You won’t have to go far this Memorial Day weekend to notice that local gas stations are unable to change their signs as quickly as prices are rising. Low income families, many of whom work at the minimum wage, are especially affected by rising gasoline prices. After all, the federal minimum wage has not budged since 1997.
Millions of minimum wage workers are caught in a tightening vise. The reason: It now takes more than a day of work in all 50 states and the District of Columbia for them to earn enough money to fill a tank of gas, up from a little more than half a day in March 2001. In 14 states minimum wager earners must labor until lunchtime Tuesday to pay for the gas to drive to work. In another 16 states these employees have to work until well past mid-morning on Tuesday to pay for their gas.
Analysis by Christian E. Weller, Senior Economist at the Center for American Progress, published today shows that rapidly rising gasoline prices and mostly flat minimum wages have resulted in the cost of minimum wage earners getting to work each week jumping an average 104.9% between March 2001 and May 2006. On average, across the 50 states and the District of Columbia, it takes 11.2 hours of work for minimum wage earners to pay to get to work, up from an average of 5.5 hours in March 2001.
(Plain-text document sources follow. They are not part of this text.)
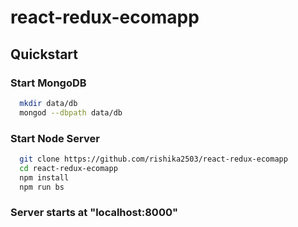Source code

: # react-redux-ecomapp

## Quickstart

### Start MongoDB
```sh
  mkdir data/db
  mongod --dbpath data/db
```
### Start Node Server
```sh
  git clone https://github.com/rishika2503/react-redux-ecomapp
  cd react-redux-ecomapp
  npm install
  npm run bs
```
### Server starts at "localhost:8000"
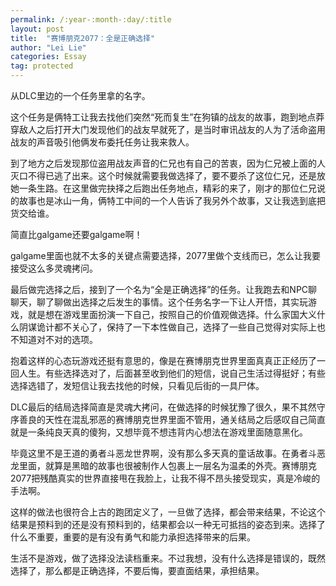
 ```yaml
---
permalink: /:year-:month-:day/:title
layout: post
title:  "赛博朋克2077：全是正确选择"
author: "Lei Lie"
categories: Essay
tag: protected
---
```


从DLC里边的一个任务里拿的名字。

这个任务是俩特工让我去找他们突然“死而复生”在狗镇的战友的故事，跑到地点莽穿敌人之后打开大门发现他们的战友早就死了，是当时审讯战友的人为了活命盗用战友的声音吸引他俩发布委托任务让我来救人。

到了地方之后发现那位盗用战友声音的仁兄也有自己的苦衷，因为仁兄被上面的人灭口不得已逃了出来。这个时候就需要我做选择了，要不要杀了这位仁兄，还是放她一条生路。在这里做完抉择之后跑出任务地点，精彩的来了，刚才的那位仁兄说的故事也是冰山一角，俩特工中间的一个人告诉了我另外个故事，又让我选到底把货交给谁。

简直比galgame还要galgame啊！

galgame里面也就不太多的关键点需要选择，2077里做个支线而已，怎么让我要接受这么多灵魂拷问。

最后做完选择之后，接到了一个名为“全是正确选择”的任务。让我跑去和NPC聊聊天，聊了聊做出选择之后发生的事情。这个任务名字一下让人开悟，其实玩游戏，就是想在游戏里面扮演一下自己，按照自己的价值观做选择。什么家国大义什么阴谋诡计都不关心了，保持了一下本性做自己，选择了一些自己觉得对实际上也不知道对不对的选项。

抱着这样的心态玩游戏还挺有意思的，像是在赛博朋克世界里面真真正正经历了一回人生。有些选择选对了，后面甚至收到他们的短信，说自己生活过得挺好；有些选择选错了，发短信让我去找他的时候，只看见后街的一具尸体。

DLC最后的结局选择简直是灵魂大拷问，在做选择的时候犹豫了很久，果不其然守序善良的天性在混乱邪恶的赛博朋克世界里面不管用，通关结局之后感叹自己简直就是一条纯良天真的傻狗，又想毕竟不想违背内心想法在游戏里面随意黑化。

毕竟这里不是王道的勇者斗恶龙世界啊，没有那么多天真的童话故事。在勇者斗恶龙里面，就算是黑暗的故事也很被制作人包裹上一层名为温柔的外壳。赛博朋克2077把残酷真实的世界直接甩在我脸上，让我不得不昂头接受现实，真是冷峻的手法啊。

这样的做法也很符合上古的跑团定义了，一旦做了选择，都会带来结果，不论这个结果是预料到的还是没有预料到的，结果都会以一种无可抵挡的姿态到来。选择了什么不重要，重要的是有没有勇气和能力承担选择带来的后果。

生活不是游戏，做了选择没法读档重来。不过我想，没有什么选择是错误的，既然选择了，那么都是正确选择，不要后悔，要直面结果，承担结果。

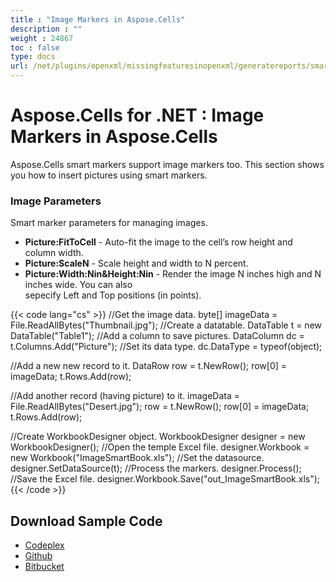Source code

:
 ```yaml
---
title : "Image Markers in Aspose.Cells" 
description : "" 
weight : 24867 
toc : false
type: docs
url: /net/plugins/openxml/missingfeaturesinopenxml/generatereports/smartmarkers/image+markers+in+aspose.cells/
---
```


# Aspose.Cells for .NET : Image Markers in Aspose.Cells


Aspose.Cells smart markers support image markers too. This section shows you how to insert pictures using smart markers.

### Image Parameters

Smart marker parameters for managing images.

*   **Picture:FitToCell** - Auto-fit the image to the cell’s row height and column width.
*   **Picture:ScaleN** - Scale height and width to N percent.
*   **Picture:Width:Nin&Height:Nin** - Render the image N inches high and N inches wide. You can also  
    sepecify Left and Top positions (in points).

{{< code lang="cs" >}}
//Get the image data.
byte[] imageData = File.ReadAllBytes("Thumbnail.jpg");
//Create a datatable.
DataTable t = new DataTable("Table1");
//Add a column to save pictures.
DataColumn dc = t.Columns.Add("Picture");
//Set its data type.
dc.DataType = typeof(object);

//Add a new new record to it.
DataRow row = t.NewRow();
row[0] = imageData;
t.Rows.Add(row);

//Add another record (having picture) to it.
imageData = File.ReadAllBytes("Desert.jpg");
row = t.NewRow();
row[0] = imageData;
t.Rows.Add(row);

//Create WorkbookDesigner object.
WorkbookDesigner designer = new WorkbookDesigner();
//Open the temple Excel file.
designer.Workbook = new Workbook("ImageSmartBook.xls");
//Set the datasource.
designer.SetDataSource(t);
//Process the markers.
designer.Process();
//Save the Excel file.
designer.Workbook.Save("out_ImageSmartBook.xls");
{{< /code >}}

## Download Sample Code

*   [Codeplex](https://asposeopenxml.codeplex.com/downloads/get/808998)
*   [Github](https://github.com/asposemarketplace/Aspose_for_OpenXML/releases/download/4/Image.Markers.Aspose.Cells.zip)
*   [Bitbucket](https://bitbucket.org/asposemarketplace/aspose-for-openxml/downloads/Image%20Markers%20%28Aspose.Cells%29.zip)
In the 17 states and the District of Columbia that raised the minimum wage between March 2001 and May 2006 or already had in place a minimum wage higher than the federal-mandated level, it still took minimum wage earners until Tuesday morning to begin earning money to pay for something besides gasoline. But according to the study, minimum wage employees in these states could more quickly turn to earning money for rent, food and clothing, education and other basic necessities.
The minimum wage, of course, represents the floor upon which many low income workers begin to negotiate for higher wages to take care of themselves and their families. Amid rising gasoline and oil prices, 23.2 million families with incomes of less than $24,102 paid almost 8% of their annual income for gasoline in 2004, according to the most recent date from the Bureau of Labor Statistics. And that’s before the recent jump in gas prices.
The public policy response to this deteriorating situation for the Americans with the lowest incomes should be clear. While in the long-run it’s paramount to reduce energy costs for families by increasing energy efficiency, low income families need immediate help. This can primarily come by raising the minimum wage. This would provide financial relief for low income families facing this painful double whammy.